Skin Care Benefits of Japanese Diet

The Japanese diet contains elements that are known to positively influence intestinal microflora. Obviously there is a significant intake of omega-3 fatty acids from fish and seafood, lots of vegetables, and plenty of roots such as wasabi, daikon, and renkon. The three aforementioned roots are part of the Brassica family of vegetables, which have been shown to exert quite a specific growth of friendly bacteria in the human gut. The Japanese are known to be frequent consumers of Brassica family vegetables, and most often these are eaten with minimal cooking and have low AGE content.

Indeed, some specific items in the Japanese diet would normally escape consideration as promoters of good bacteria. For example, research shows that green tea promotes the growth of Bifidobacteria. How about all that fresh ginger that accompanies sushi? It has been reported that despite ginger’s strong antimicrobial properties, it may actually contribute to the growth of Lactobacilli.

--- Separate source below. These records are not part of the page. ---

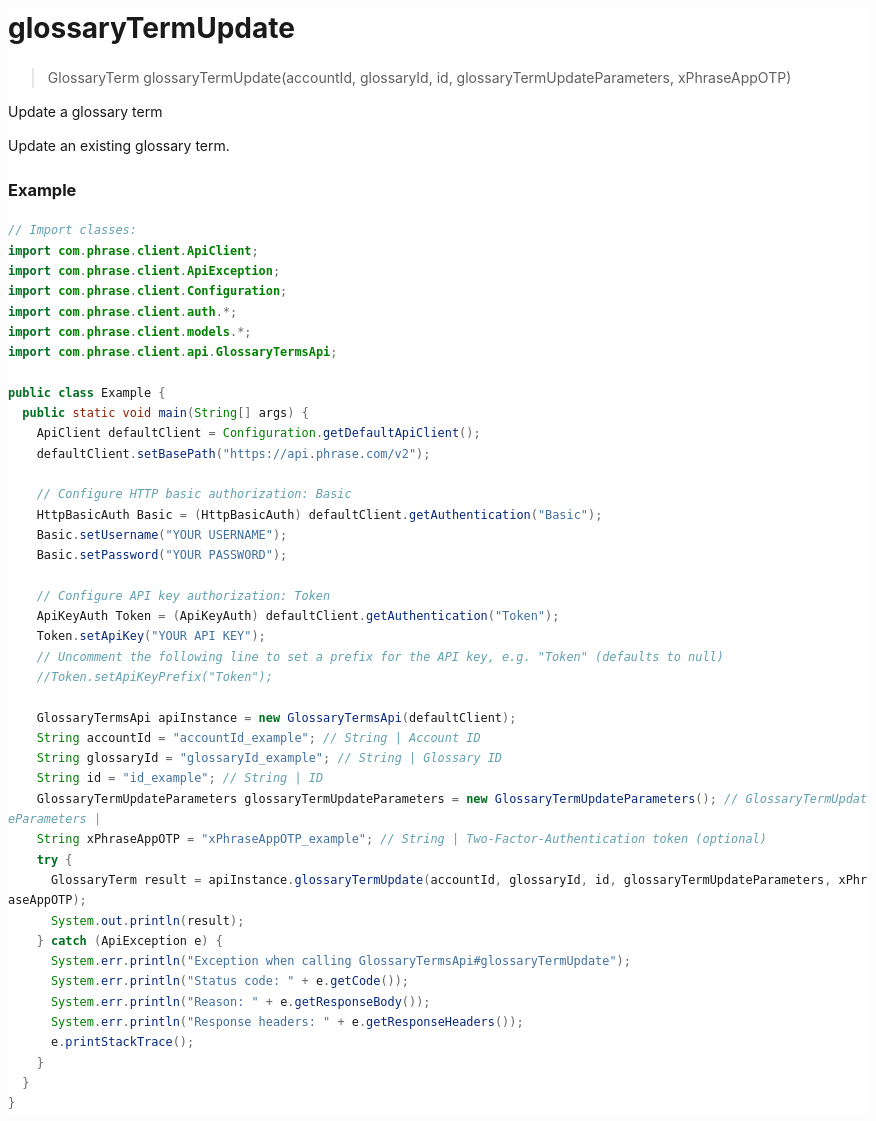 <a name="glossaryTermUpdate"></a>
# **glossaryTermUpdate**
> GlossaryTerm glossaryTermUpdate(accountId, glossaryId, id, glossaryTermUpdateParameters, xPhraseAppOTP)

Update a glossary term

Update an existing glossary term.

### Example
```java
// Import classes:
import com.phrase.client.ApiClient;
import com.phrase.client.ApiException;
import com.phrase.client.Configuration;
import com.phrase.client.auth.*;
import com.phrase.client.models.*;
import com.phrase.client.api.GlossaryTermsApi;

public class Example {
  public static void main(String[] args) {
    ApiClient defaultClient = Configuration.getDefaultApiClient();
    defaultClient.setBasePath("https://api.phrase.com/v2");
    
    // Configure HTTP basic authorization: Basic
    HttpBasicAuth Basic = (HttpBasicAuth) defaultClient.getAuthentication("Basic");
    Basic.setUsername("YOUR USERNAME");
    Basic.setPassword("YOUR PASSWORD");

    // Configure API key authorization: Token
    ApiKeyAuth Token = (ApiKeyAuth) defaultClient.getAuthentication("Token");
    Token.setApiKey("YOUR API KEY");
    // Uncomment the following line to set a prefix for the API key, e.g. "Token" (defaults to null)
    //Token.setApiKeyPrefix("Token");

    GlossaryTermsApi apiInstance = new GlossaryTermsApi(defaultClient);
    String accountId = "accountId_example"; // String | Account ID
    String glossaryId = "glossaryId_example"; // String | Glossary ID
    String id = "id_example"; // String | ID
    GlossaryTermUpdateParameters glossaryTermUpdateParameters = new GlossaryTermUpdateParameters(); // GlossaryTermUpdateParameters | 
    String xPhraseAppOTP = "xPhraseAppOTP_example"; // String | Two-Factor-Authentication token (optional)
    try {
      GlossaryTerm result = apiInstance.glossaryTermUpdate(accountId, glossaryId, id, glossaryTermUpdateParameters, xPhraseAppOTP);
      System.out.println(result);
    } catch (ApiException e) {
      System.err.println("Exception when calling GlossaryTermsApi#glossaryTermUpdate");
      System.err.println("Status code: " + e.getCode());
      System.err.println("Reason: " + e.getResponseBody());
      System.err.println("Response headers: " + e.getResponseHeaders());
      e.printStackTrace();
    }
  }
}
```
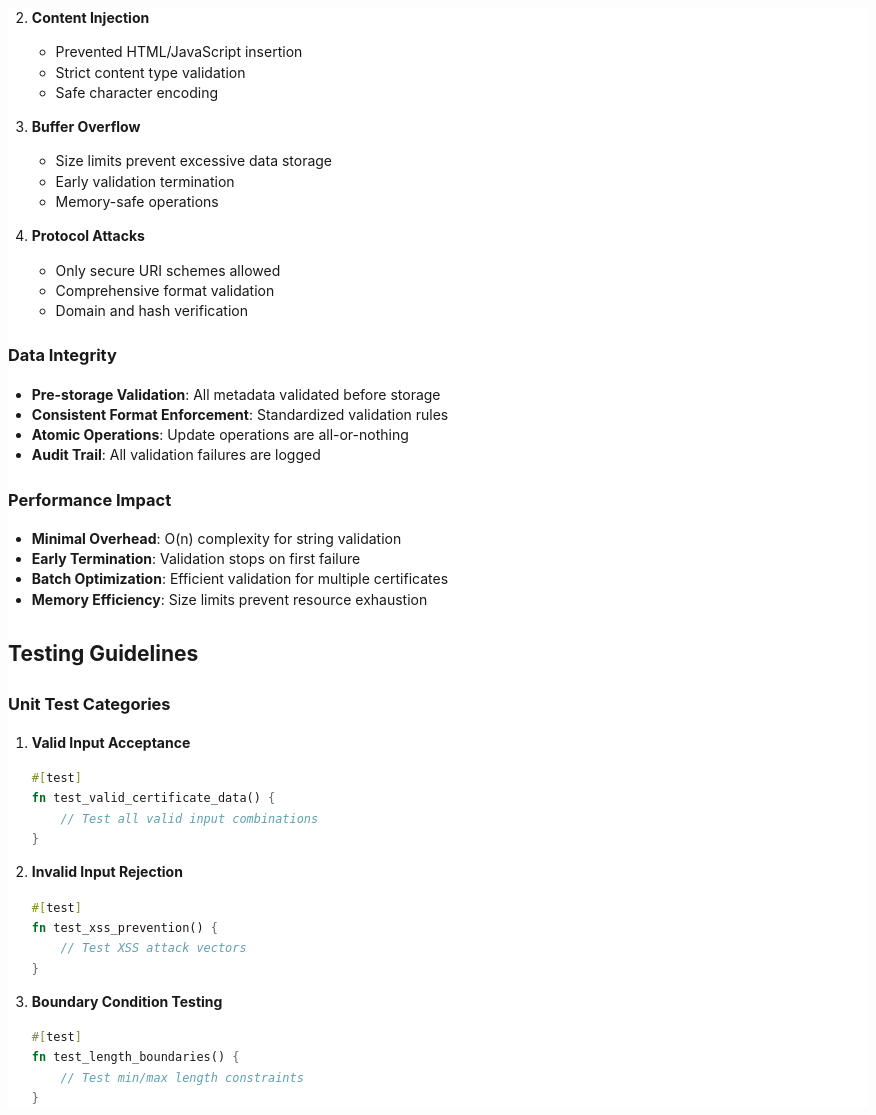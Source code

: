 2. **Content Injection**
   - Prevented HTML/JavaScript insertion
   - Strict content type validation
   - Safe character encoding

3. **Buffer Overflow**
   - Size limits prevent excessive data storage
   - Early validation termination
   - Memory-safe operations

4. **Protocol Attacks**
   - Only secure URI schemes allowed
   - Comprehensive format validation
   - Domain and hash verification

### Data Integrity

- **Pre-storage Validation**: All metadata validated before storage
- **Consistent Format Enforcement**: Standardized validation rules
- **Atomic Operations**: Update operations are all-or-nothing
- **Audit Trail**: All validation failures are logged

### Performance Impact

- **Minimal Overhead**: O(n) complexity for string validation
- **Early Termination**: Validation stops on first failure
- **Batch Optimization**: Efficient validation for multiple certificates
- **Memory Efficiency**: Size limits prevent resource exhaustion

## Testing Guidelines

### Unit Test Categories

1. **Valid Input Acceptance**
   ```rust
   #[test]
   fn test_valid_certificate_data() {
       // Test all valid input combinations
   }
   ```

2. **Invalid Input Rejection**
   ```rust
   #[test]
   fn test_xss_prevention() {
       // Test XSS attack vectors
   }
   ```

3. **Boundary Condition Testing**
   ```rust
   #[test]
   fn test_length_boundaries() {
       // Test min/max length constraints
   }
   ```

Honey is also a great way to sweeten foods because it contains antioxidant polyphenols, and at least two studies have shown that it can selectively promote the growth of Bifidobacteria and Lactobacilli. The dietary fiber, the omega-3 fatty acids from fish, the green tea, the Brassicas, and a host of other colorful phytonutrients within the Japanese diet may influence intestinal microflota in a beneficial way.

Because Japan is home to the oldest living people on Earth, researchers have spent quite a bit of time studying the genetics, diet, and lifestyle of the Japanese. Undoubtedly, many aspects of the Japanese diet may promote longevity and healthy skin through the aging process. Since intestinal microflora have been theorized to influence the aging process, it would be interesting to note any major differences between the intestinal microflora of Japanese and North American adults. Researchers from the University of Tokyo and the Ludwig Institute of Cancer in Toronto compared the fecal microflota of Japanese Tokyoites consuming a typical Japanese diet to that of healthy Toronto residents consuming a typical Western diet. As you may have imagined already, the levels of Lactobacilli and Bifidobacteria were significantly higher among the Japanese.

Looking even a little bit more deeply, researchers found that the overall levels of Bifidobacteria were much higher among rural dwellers of the Japanese region known for great longevity than among Tokyo adults. The levels of Bifidobacteria in the rural region, where residents adhere more strictly to the traditional Japanese diet, were higher than those of a Tokyo resident twenty years younger. Bifidobacteria levels usually drop through the aging process, and some consider levels of this bacteria to be a reliable marker of aging.

Note that rural Japanese are the least likely to use conventional and microwave ovens. Foods, even meats and fish, are prepared with water on a regular basis so the preformed AGE content is almost certainly lower among these residents. The bottom line is that a more healthy profile of intestinal bacteria is associated with longevity, which is in turn associated with fewer processed foods, more fiber, and fewer AGE-containing foods.